L'objectif de ces attaques est, selon lui, "de tuer des gens sans discernement et arbitrairement", a-t-il également insisté, soulignant que ces agressions "devaient cesser".

"Il reste impératif que les deux parties mènent un dialogue pour parvenir à une solution pacifique à ce conflit", a encore dit M. Seibert.

"Rien ne justifie cette violence", selon lui.

Le porte-parole du ministère des Affaires étrangères, Christofer Burger, a jugé de son côté que les attaques du Hamas n'avaient "absolument rien à voir avec de la légitime défense".

Mardi soir, des drapeaux de l'Etat hébreu ont été brulés devant deux synagogues à Bonn et à Münster, deux villes allemandes.

Le Conseil central des juifs d'Allemagne a réclamé une meilleure protection des institutions juives dans le pays alors que le chargé des questions d'antisémitisme du gouvernement, Felix Klein, jugeait "alarmant" que ces drapeaux israéliens aient été brûlés.

"La protection des institutions juives doit maintenant être renforcée", a estimé la principale organisation représentative des juifs d'Allemagne, dans un communiqué. "La menace pour la communauté juive croît (...) Nous attendons de la solidarité envers Israël et la communauté juive des citoyens allemands en particulier", a-t-elle ajouté.

"Les expériences de la guerre à Gaza en 2014 montrent qu'il faut tabler ici aussi avec une hausse des délits", a souligné de son côté Felix Klein dans plusieurs journaux.

"Israël et les juifs dans leur ensemble subissent la haine et l'incitation (à la haine), notamment dans les médias sociaux", a également estimé le Conseil central.

A Münster, une enquête a été ouverte concernant 13 hommes soupçonnés d'avoir incendié un drapeau, a annoncé la police qui avait été alertée par plusieurs témoins affirmant qu'un groupe de personnes riait et brûlait ce drapeau devant l'édifice religieux.

Le président de la communauté juive de cette ville de Rhénanie du Nord-Westphalie s'est dit "abasourdi par ce qui s'est passé" et le président de la Conférence épiscopale allemande, Georg Bätzing a vu dans ces attaques "de l'antisémitisme pur qui n'est en rien justifiable".

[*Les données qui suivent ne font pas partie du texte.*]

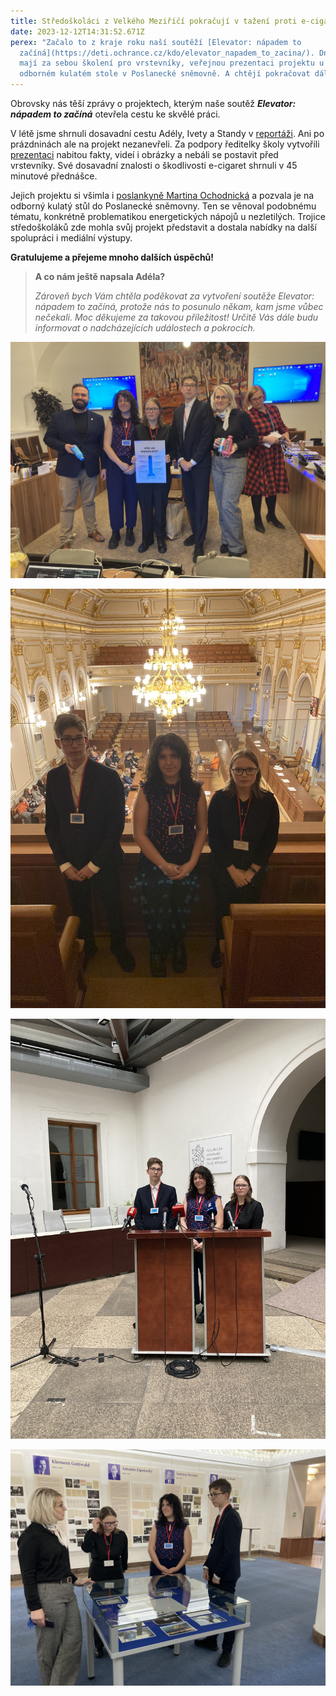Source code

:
 ```yaml
---
title: Středoškoláci z Velkého Meziříčí pokračují v tažení proti e-cigaretám
date: 2023-12-12T14:31:52.671Z
perex: "Začalo to z kraje roku naší soutěží [Elevator: nápadem to
  začíná](https://deti.ochrance.cz/kdo/elevator_napadem_to_zacina/). Dnes už
  mají za sebou školení pro vrstevníky, veřejnou prezentaci projektu u nás i na
  odborném kulatém stole v Poslanecké sněmovně. A chtějí pokračovat dál."
---
```

Obrovsky nás těší zprávy o projektech, kterým naše soutěž ***Elevator: nápadem to začíná*** otevřela cestu ke skvělé práci. 

V létě jsme shrnuli dosavadní cestu Adély, Ivety a Standy v [reportáži](https://deti.ochrance.cz/aktualne/diky_nasi_soutezi_rozjeli_studenti_z_velkeho_mezirici_kampan_proti_e-cigaretam/). Ani po prázdninách ale na projekt nezanevřeli. Za podpory ředitelky školy vytvořili [prezentaci](https://drive.google.com/file/d/17e3YeQH2LQ6J9uOVagjkZeOFyOxGMmxt/view) nabitou fakty, videí i obrázky a nebáli se postavit před vrstevníky. Své dosavadní znalosti o škodlivosti e-cigaret shrnuli v 45 minutové přednášce.

Jejich projektu si všimla i [poslankyně Martina Ochodnická](https://www.facebook.com/lisova.starostka.ochodnicka.poslankyne/) a pozvala je na odborný kulatý stůl do Poslanecké sněmovny. Ten se věnoval podobnému tématu, konkrétně problematikou energetických nápojů u nezletilých. Trojice středoškoláků zde mohla svůj projekt představit a dostala nabídky na další spolupráci i mediální výstupy. 

**Gratulujeme a přejeme mnoho dalších úspěchů!**

> **A co nám ještě napsala Adéla?** 
>
> *Zároveň bych Vám chtěla poděkovat za vytvoření soutěže Elevator: nápadem to začíná, protože nás to posunulo někam, kam jsme vůbec nečekali. Moc děkujeme za takovou příležitost! Určitě Vás dále budu informovat o nadcházejících událostech a pokrocích.*

![Studenti s paní poslankyní během kulatého stolu. ](microsoftteams-image_2_.png)

![Studenti na balkóně sněmovního sálu Poslanecké sněmovny.](microsoftteams-image_13_.png)

![Studenti u řečnického pultu v Poslanecké sněmovně](microsoftteams-image_14_.png)

![Studenti s paní poslankyní na prohlídce Poslanecké sněmovny](microsoftteams-image_16_.png)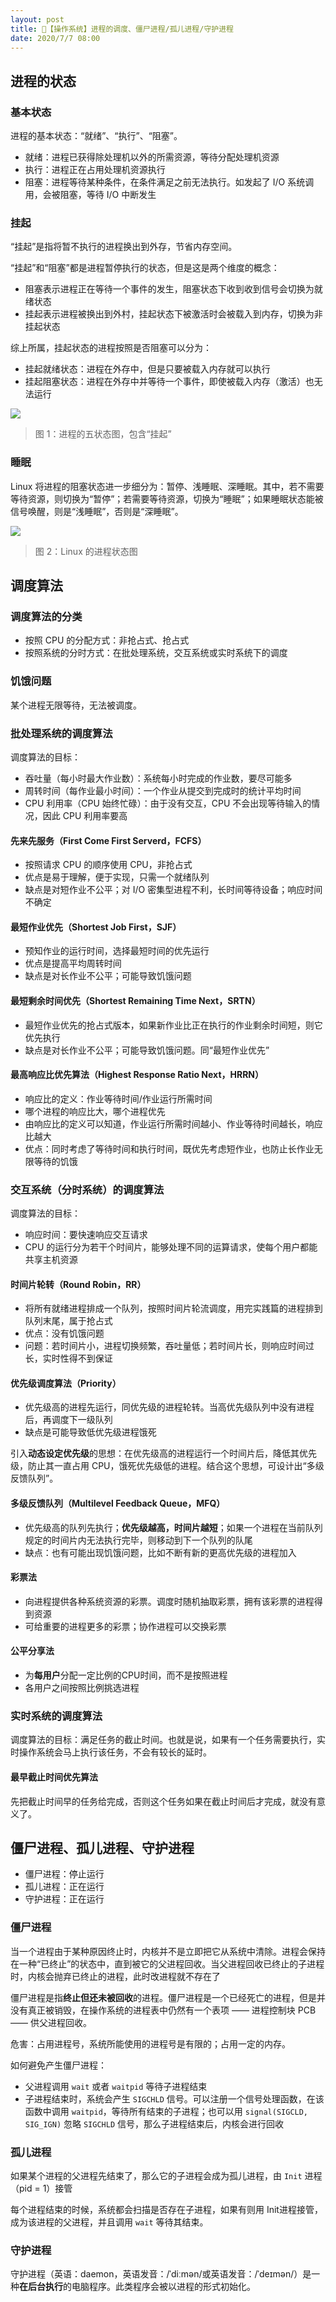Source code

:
 ```yaml
---
layout: post
title: 📔【操作系统】进程的调度、僵尸进程/孤儿进程/守护进程
date: 2020/7/7 08:00
---
```



## 进程的状态
### 基本状态
进程的基本状态：“就绪”、“执行”、“阻塞”。
* 就绪：进程已获得除处理机以外的所需资源，等待分配处理机资源
* 执行：进程正在占用处理机资源执行
* 阻塞：进程等待某种条件，在条件满足之前无法执行。如发起了 I/O 系统调用，会被阻塞，等待 I/O 中断发生

### 挂起
“挂起”是指将暂不执行的进程换出到外存，节省内存空间。

“挂起”和“阻塞”都是进程暂停执行的状态，但是这是两个维度的概念：
* 阻塞表示进程正在等待一个事件的发生，阻塞状态下收到收到信号会切换为就绪状态
* 挂起表示进程被换出到外村，挂起状态下被激活时会被载入到内存，切换为非挂起状态


综上所属，挂起状态的进程按照是否阻塞可以分为：
* 挂起就绪状态：进程在外存中，但是只要被载入内存就可以执行
* 挂起阻塞状态：进程在外存中并等待一个事件，即使被载入内存（激活）也无法运行

![](/media/15941900183711.jpg)
> 图 1：进程的五状态图，包含“挂起”

### 睡眠
Linux 将进程的阻塞状态进一步细分为：暂停、浅睡眠、深睡眠。其中，若不需要等待资源，则切换为“暂停”；若需要等待资源，切换为“睡眠”；如果睡眠状态能被信号唤醒，则是“浅睡眠”，否则是“深睡眠”。

![](/media/15941904147999.jpg)
> 图 2：Linux 的进程状态图

## 调度算法
### 调度算法的分类
* 按照 CPU 的分配方式：非抢占式、抢占式
* 按照系统的分时方式：在批处理系统，交互系统或实时系统下的调度

### 饥饿问题
某个进程无限等待，无法被调度。

### 批处理系统的调度算法
调度算法的目标：
* 吞吐量（每小时最大作业数）：系统每小时完成的作业数，要尽可能多
* 周转时间（每作业最小时间）：一个作业从提交到完成时的统计平均时间
* CPU 利用率（CPU 始终忙碌）：由于没有交互，CPU 不会出现等待输入的情况，因此 CPU 利用率要高

#### 先来先服务（First Come First Serverd，FCFS）
* 按照请求 CPU 的顺序使用 CPU，非抢占式
* 优点是易于理解，便于实现，只需一个就绪队列
* 缺点是对短作业不公平；对 I/O 密集型进程不利，长时间等待设备；响应时间不确定

#### 最短作业优先（Shortest Job First，SJF）
* 预知作业的运行时间，选择最短时间的优先运行
* 优点是提高平均周转时间
* 缺点是对长作业不公平；可能导致饥饿问题

#### 最短剩余时间优先（Shortest Remaining Time Next，SRTN）
* 最短作业优先的抢占式版本，如果新作业比正在执行的作业剩余时间短，则它优先执行
* 缺点是对长作业不公平；可能导致饥饿问题。同“最短作业优先”

#### 最高响应比优先算法（Highest Response Ratio Next，HRRN）
* 响应比的定义：作业等待时间/作业运行所需时间
* 哪个进程的响应比大，哪个进程优先
* 由响应比的定义可以知道，作业运行所需时间越小、作业等待时间越长，响应比越大
* 优点：同时考虑了等待时间和执行时间，既优先考虑短作业，也防止长作业无限等待的饥饿

### 交互系统（分时系统）的调度算法
调度算法的目标：
* 响应时间：要快速响应交互请求
* CPU 的运行分为若干个时间片，能够处理不同的运算请求，使每个用户都能共享主机资源

#### 时间片轮转（Round Robin，RR）
* 将所有就绪进程排成一个队列，按照时间片轮流调度，用完实践篇的进程排到队列末尾，属于抢占式
* 优点：没有饥饿问题
* 问题：若时间片小，进程切换频繁，吞吐量低；若时间片长，则响应时间过长，实时性得不到保证

#### 优先级调度算法（Priority）
* 优先级高的进程先运行，同优先级的进程轮转。当高优先级队列中没有进程后，再调度下一级队列
* 缺点是可能导致低优先级进程饿死

引入**动态设定优先级**的思想：在优先级高的进程运行一个时间片后，降低其优先级，防止其一直占用 CPU，饿死优先级低的进程。结合这个思想，可设计出“多级反馈队列”。

#### 多级反馈队列（Multilevel Feedback Queue，MFQ）
* 优先级高的队列先执行；**优先级越高，时间片越短**；如果一个进程在当前队列规定的时间片内无法执行完毕，则移动到下一个队列的队尾
* 缺点：也有可能出现饥饿问题，比如不断有新的更高优先级的进程加入

#### 彩票法
* 向进程提供各种系统资源的彩票。调度时随机抽取彩票，拥有该彩票的进程得到资源
* 可给重要的进程更多的彩票；协作进程可以交换彩票

#### 公平分享法
* 为**每用户**分配一定比例的CPU时间，而不是按照进程
* 各用户之间按照比例挑选进程

### 实时系统的调度算法
调度算法的目标：满足任务的截止时间。也就是说，如果有一个任务需要执行，实时操作系统会马上执行该任务，不会有较长的延时。

#### 最早截止时间优先算法
先把截止时间早的任务给完成，否则这个任务如果在截止时间后才完成，就没有意义了。

## 僵尸进程、孤儿进程、守护进程
* 僵尸进程：停止运行
* 孤儿进程：正在运行
* 守护进程：正在运行

### 僵尸进程
当一个进程由于某种原因终止时，内核并不是立即把它从系统中清除。进程会保持在一种“已终止”的状态中，直到被它的父进程回收。当父进程回收已终止的子进程时，内核会抛弃已终止的进程，此时改进程就不存在了

僵尸进程是指**终止但还未被回收**的进程。僵尸进程是一个已经死亡的进程，但是并没有真正被销毁，在操作系统的进程表中仍然有一个表项 —— 进程控制块 PCB —— 供父进程回收。

危害：占用进程号，系统所能使用的进程号是有限的；占用一定的内存。

如何避免产生僵尸进程：
* 父进程调用 `wait` 或者 `waitpid` 等待子进程结束
* 子进程结束时，系统会产生 `SIGCHLD` 信号。可以注册一个信号处理函数，在该函数中调用 `waitpid`，等待所有结束的子进程；也可以用 `signal(SIGCLD, SIG_IGN)` 忽略 `SIGCHLD` 信号，那么子进程结束后，内核会进行回收

### 孤儿进程
如果某个进程的父进程先结束了，那么它的子进程会成为孤儿进程，由 `Init` 进程（pid = 1）接管

每个进程结束的时候，系统都会扫描是否存在子进程，如果有则用 Init进程接管，成为该进程的父进程，并且调用 `wait` 等待其结束。

### 守护进程
守护进程（英语：daemon，英语发音：/ˈdiːmən/或英语发音：/ˈdeɪmən/）是一种**在后台执行**的电脑程序。此类程序会被以进程的形式初始化。
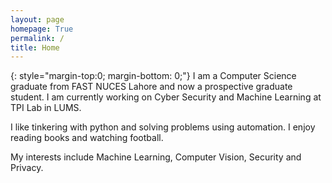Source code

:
 ```yaml
---
layout: page
homepage: True
permalink: /
title: Home
---
```


{: style="margin-top:0; margin-bottom: 0;"}
I am a Computer Science graduate from FAST NUCES Lahore and now a
prospective graduate student. I am currently working on 
Cyber Security and Machine Learning at TPI Lab in LUMS.

I like tinkering with python and solving problems using automation. I enjoy
reading books and watching football.

My interests include Machine Learning, Computer Vision, Security and Privacy.
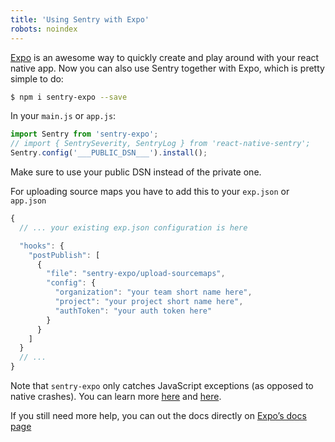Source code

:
 ```yaml
---
title: 'Using Sentry with Expo'
robots: noindex
---
```


[Expo](https://expo.io/) is an awesome way to quickly create and play around with your react native app. Now you can also use Sentry together with Expo, which is pretty simple to do:

```bash
$ npm i sentry-expo --save
```

In your `main.js` or `app.js`:

```javascript
import Sentry from 'sentry-expo';
// import { SentrySeverity, SentryLog } from 'react-native-sentry';
Sentry.config('___PUBLIC_DSN___').install();
```

Make sure to use your public DSN instead of the private one.

For uploading source maps you have to add this to your `exp.json` or `app.json`

```javascript
{
  // ... your existing exp.json configuration is here

  "hooks": {
    "postPublish": [
      {
        "file": "sentry-expo/upload-sourcemaps",
        "config": {
          "organization": "your team short name here",
          "project": "your project short name here",
          "authToken": "your auth token here"
        }
      }
    ]
  }
  // ...
}
```

Note that `sentry-expo` only catches JavaScript exceptions (as opposed to native crashes). You can learn more [here](https://docs.expo.io/versions/latest/guides/errors/#what-about-native-errors) and [here](https://github.com/expo/sentry-expo/issues/87).

If you still need more help, you can out the docs directly on [Expo’s docs page](https://docs.expo.io/versions/latest/guides/using-sentry/)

A Bonn, l'entrée d'une synagogue a été endommagée par des jets de pierre et les enquêteurs ont découvert sur place un drapeau brulé et une feuille de papier "avec des lettres vraisemblablement en arabe", selon la police. Trois personnes ont été interpellées.

Lundi soir, la police de Düsseldorf avait déjà été alertée alors que des inconnus tentaient d'allumer un feu sur une pierre commémorative rappelant la présence jadis d'une synagogue à cet endroit.

L'Allemagne s'inquiète d'une résurgence de l'antisémitisme en particulier suscitée par l'extrême droite, notamment depuis un attentat manqué contre une synagogue à Halle en octobre 2019 perpétré par un extrémiste adepte de thèses révisionnistes.

La communauté juive, en pleine renaissance depuis la Réunification allemande et l'arrivée de centaines de milliers de juifs de l'ex-Union soviétique, avait également pointé du doigt l'antisémitisme prévalant dans certains cercles musulmans notamment après l'arrivée de réfugiés en 2015 et 2016 venus de pays arabes hostiles à Israël.